O presidente da ERC e parceiro preferencial do PSOE no Congresso e do PSC no Parlamento catalão, Oriol Junqueras, confirmou este sábado que, entre outras coisas, quando for lançado o novo sistema de financiamento regional, apenas a Catalunha governará … O IVA de 80% é cobrado no seu local de residência. Mas isto não é suficiente.
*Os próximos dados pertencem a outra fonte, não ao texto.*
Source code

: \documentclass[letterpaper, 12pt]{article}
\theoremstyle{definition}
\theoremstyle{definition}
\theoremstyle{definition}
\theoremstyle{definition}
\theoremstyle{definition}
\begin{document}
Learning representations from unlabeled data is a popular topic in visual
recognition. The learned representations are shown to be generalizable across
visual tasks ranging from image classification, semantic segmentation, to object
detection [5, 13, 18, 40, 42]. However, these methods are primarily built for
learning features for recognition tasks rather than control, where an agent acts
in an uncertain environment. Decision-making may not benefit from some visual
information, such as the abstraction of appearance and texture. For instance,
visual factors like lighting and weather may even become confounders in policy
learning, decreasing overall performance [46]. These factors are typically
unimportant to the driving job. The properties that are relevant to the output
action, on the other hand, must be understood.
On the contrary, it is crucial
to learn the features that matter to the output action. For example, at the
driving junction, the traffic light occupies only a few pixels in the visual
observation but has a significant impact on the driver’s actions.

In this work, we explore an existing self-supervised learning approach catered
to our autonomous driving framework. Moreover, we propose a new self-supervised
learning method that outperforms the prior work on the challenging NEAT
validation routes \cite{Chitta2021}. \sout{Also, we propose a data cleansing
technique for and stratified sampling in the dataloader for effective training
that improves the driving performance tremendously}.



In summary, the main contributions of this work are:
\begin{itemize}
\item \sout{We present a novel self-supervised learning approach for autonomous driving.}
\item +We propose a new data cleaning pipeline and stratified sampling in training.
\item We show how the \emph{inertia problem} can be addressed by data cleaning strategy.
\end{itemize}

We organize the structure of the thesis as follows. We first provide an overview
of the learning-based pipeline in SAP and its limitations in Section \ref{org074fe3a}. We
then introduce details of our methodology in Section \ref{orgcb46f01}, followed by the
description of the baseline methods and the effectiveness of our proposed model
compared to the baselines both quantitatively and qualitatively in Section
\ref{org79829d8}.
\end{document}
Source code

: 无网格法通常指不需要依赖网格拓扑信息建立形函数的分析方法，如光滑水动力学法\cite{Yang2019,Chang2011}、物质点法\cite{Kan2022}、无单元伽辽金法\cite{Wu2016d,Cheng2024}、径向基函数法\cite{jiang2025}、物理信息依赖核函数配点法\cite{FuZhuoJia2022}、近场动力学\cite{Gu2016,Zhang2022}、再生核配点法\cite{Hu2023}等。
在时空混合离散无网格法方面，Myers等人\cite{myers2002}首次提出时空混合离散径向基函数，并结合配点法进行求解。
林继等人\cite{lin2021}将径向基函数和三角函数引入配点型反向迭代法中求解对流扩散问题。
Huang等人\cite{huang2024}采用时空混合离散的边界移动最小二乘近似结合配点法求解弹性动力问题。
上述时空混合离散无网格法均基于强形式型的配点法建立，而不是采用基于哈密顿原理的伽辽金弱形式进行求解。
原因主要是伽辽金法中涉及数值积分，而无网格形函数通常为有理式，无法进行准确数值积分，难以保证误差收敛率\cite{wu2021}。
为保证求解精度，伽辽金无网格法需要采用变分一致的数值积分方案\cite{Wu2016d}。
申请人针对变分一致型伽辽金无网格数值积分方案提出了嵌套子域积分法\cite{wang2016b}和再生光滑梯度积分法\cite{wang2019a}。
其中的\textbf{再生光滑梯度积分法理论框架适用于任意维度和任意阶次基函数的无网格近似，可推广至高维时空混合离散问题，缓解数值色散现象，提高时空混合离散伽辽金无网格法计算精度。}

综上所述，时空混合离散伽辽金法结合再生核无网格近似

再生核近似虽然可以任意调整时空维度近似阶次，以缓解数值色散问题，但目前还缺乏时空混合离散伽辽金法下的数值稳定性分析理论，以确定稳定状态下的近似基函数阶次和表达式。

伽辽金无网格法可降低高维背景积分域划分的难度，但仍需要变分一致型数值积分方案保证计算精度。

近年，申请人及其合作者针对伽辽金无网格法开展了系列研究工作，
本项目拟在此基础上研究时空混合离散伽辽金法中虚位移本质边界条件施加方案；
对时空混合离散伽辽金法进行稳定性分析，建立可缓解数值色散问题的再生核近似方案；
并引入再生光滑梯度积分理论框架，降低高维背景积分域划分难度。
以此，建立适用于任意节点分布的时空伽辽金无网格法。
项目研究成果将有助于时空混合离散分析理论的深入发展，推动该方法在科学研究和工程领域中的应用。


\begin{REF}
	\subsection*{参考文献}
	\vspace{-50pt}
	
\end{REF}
E alertou Pedro Sánchez e Salvador Illa que se quiserem “criar o cenário necessário para possíveis negociações orçamentais”, também deverá ser transferida a arrecadação (não apenas a gestão) de 100% do imposto sobre o rendimento das pessoas singulares.
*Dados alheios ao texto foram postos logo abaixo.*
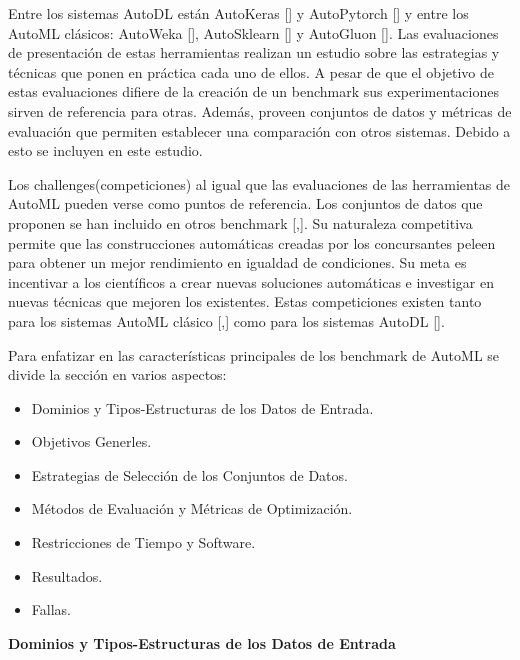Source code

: Entre los sistemas AutoDL están AutoKeras [\cite{13}] y AutoPytorch [\cite{21}] y entre los AutoML clásicos: AutoWeka [\cite{8}], AutoSklearn [\cite{9}] y 
AutoGluon  [\cite{17}]. Las evaluaciones de presentación de estas herramientas realizan un estudio sobre las estrategias y técnicas que ponen en práctica cada uno 
de ellos. A pesar de que el objetivo de estas evaluaciones difiere de la creación de un benchmark sus experimentaciones sirven de referencia para otras. Además, 
proveen conjuntos de datos y métricas de evaluación que permiten establecer una comparación con otros sistemas. Debido a esto se incluyen en este estudio.

Los challenges(competiciones) al igual que las evaluaciones de las herramientas de AutoML pueden verse como puntos de referencia. Los conjuntos de datos que 
proponen se han incluido en otros benchmark [\cite{14},\cite{15}]. Su naturaleza competitiva permite que las construcciones 
automáticas creadas por los concursantes peleen para obtener un mejor rendimiento en igualdad de condiciones. Su meta es incentivar a los científicos a crear nuevas 
soluciones automáticas e investigar en nuevas técnicas que mejoren los existentes. Estas competiciones existen tanto para los sistemas AutoML clásico 
[\cite{11},\cite{12}] como para los sistemas AutoDL [\cite{29}].

Para enfatizar en las características principales de los benchmark de AutoML se divide la sección en varios aspectos:

\begin{itemize}
    \item Dominios y Tipos-Estructuras de los Datos de Entrada.
    \item Objetivos Generles.
    \item Estrategias de Selección de los Conjuntos de Datos.
    \item Métodos de Evaluación y Métricas de Optimización. 
    \item Restricciones de Tiempo y  Software.
    \item Resultados.
    \item Fallas. 
    \end{itemize} 

\begin{flushleft} 
    {\large { \textbf{Dominios y Tipos-Estructuras de los Datos de Entrada}}}\label{subsection:dom_AutoML}
\end{flushleft}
Durante o seu discurso à imprensa no Conselho Nacional da ERC, realizado este sábado, Junqueras explicou de forma muito pedagógica o que significa o novo sistema financeiro regional, que dá privilégios à Generalitat da Catalunha, primeiro em relação ao modelo para as regiões de regime geral, em segundo lugar naquilo que afetará claramente a comunidade e, em terceiro lugar, em relação às consequências no caso de o Presidente do Governo e o Presidente da Generalitat não implementarem o que foi acordado para a investidura Ilya. Ou seja, não haverá orçamentos.
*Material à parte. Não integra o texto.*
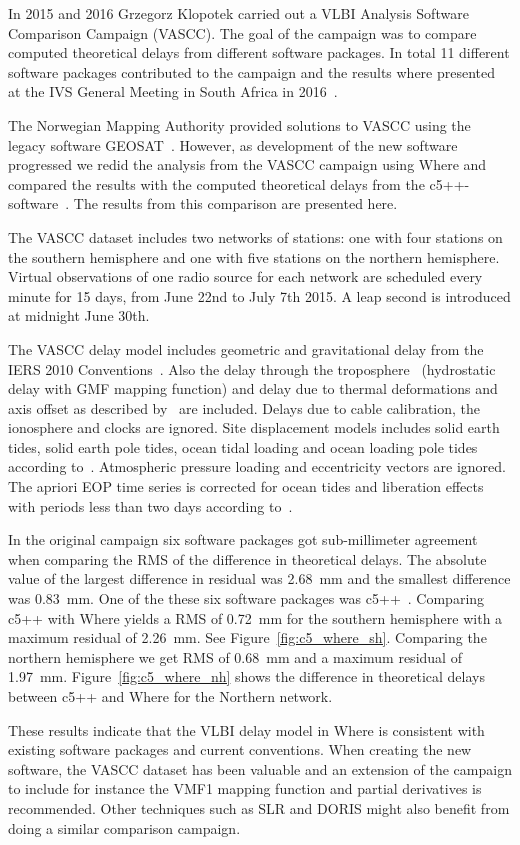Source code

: In 2015 and 2016 Grzegorz Klopotek carried out a VLBI Analysis Software
Comparison Campaign (VASCC). The goal of the campaign was to compare computed
theoretical delays from different software packages. In total 11 different
software packages contributed to the campaign and the results where presented at
the IVS General Meeting in South Africa in 2016~\cite{klopotek2016}.

The Norwegian Mapping Authority provided solutions to VASCC using the legacy
software GEOSAT~\cite{kierulf2010}. However, as development of the new software
progressed we redid the analysis from the VASCC campaign using Where and
compared the results with the computed theoretical delays from the
c5++-software~\cite{hobiger2010}. The results from this comparison are presented
here.

The VASCC dataset includes two networks of stations: one with four stations on
the southern hemisphere and one with five stations on the northern hemisphere.
Virtual observations of one radio source for each network are scheduled every
minute for 15 days, from June 22nd to July 7th 2015. A leap second is introduced
at midnight June 30th.

The VASCC delay model includes geometric and gravitational delay from the IERS
2010 Conventions~\cite{iers2010}. Also the delay through the
troposphere~\cite{iers2010} (hydrostatic delay with GMF mapping function) and
delay due to thermal deformations and axis offset as described
by~\cite{nothnagel2009} are included. Delays due to cable calibration, the
ionosphere and clocks are ignored. Site displacement models includes solid
earth tides, solid earth pole tides, ocean tidal loading and ocean loading pole
tides according to~\cite{iers2010}. Atmospheric pressure loading and
eccentricity vectors are ignored. The apriori EOP time series is corrected for
ocean tides and liberation effects with periods less than two days according
to~\cite{iers2010}.

In the original campaign six software packages got sub-millimeter agreement when
comparing the RMS of the difference in theoretical delays. The absolute value of
the largest difference in residual was 2.68~mm and the smallest difference was
0.83~mm. One of the these six software packages was c5++~\cite{hobiger2010}.
Comparing c5++ with Where yields a RMS of 0.72~mm for the southern hemisphere
with a maximum residual of 2.26~mm. See Figure~\ref{fig:c5_where_sh}. Comparing
the northern hemisphere we get RMS of 0.68~mm and a maximum residual of
1.97~mm. Figure~\ref{fig:c5_where_nh} shows the difference in theoretical delays
between c5++ and Where for the Northern network.

These results indicate that the VLBI delay model in Where is consistent with
existing software packages and current conventions. When creating the new
software, the VASCC dataset has been valuable and an extension of the campaign
to include for instance the VMF1 mapping function and partial derivatives is
recommended. Other techniques such as SLR and DORIS might also benefit from
doing a similar comparison campaign.

\endinput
Conforme especificado, depois de um acordo bilateral com os socialistas e o Ministério das Finanças nas mãos de Maria Jesús Montero sobre o financiamento de todas as comunidades autónomas, serão agora abertas negociações exclusivas – aliás, já estão a acontecer – com elas “sobre o financiamento dos poderes heterogéneos que, na prática, só a Catalunha tem”. Junqueras deu o exemplo dos Mossos d'Esquadra e da gestão penitenciária, mas está previsto que sejam incluídos alguns aspectos de questões linguísticas, por exemplo.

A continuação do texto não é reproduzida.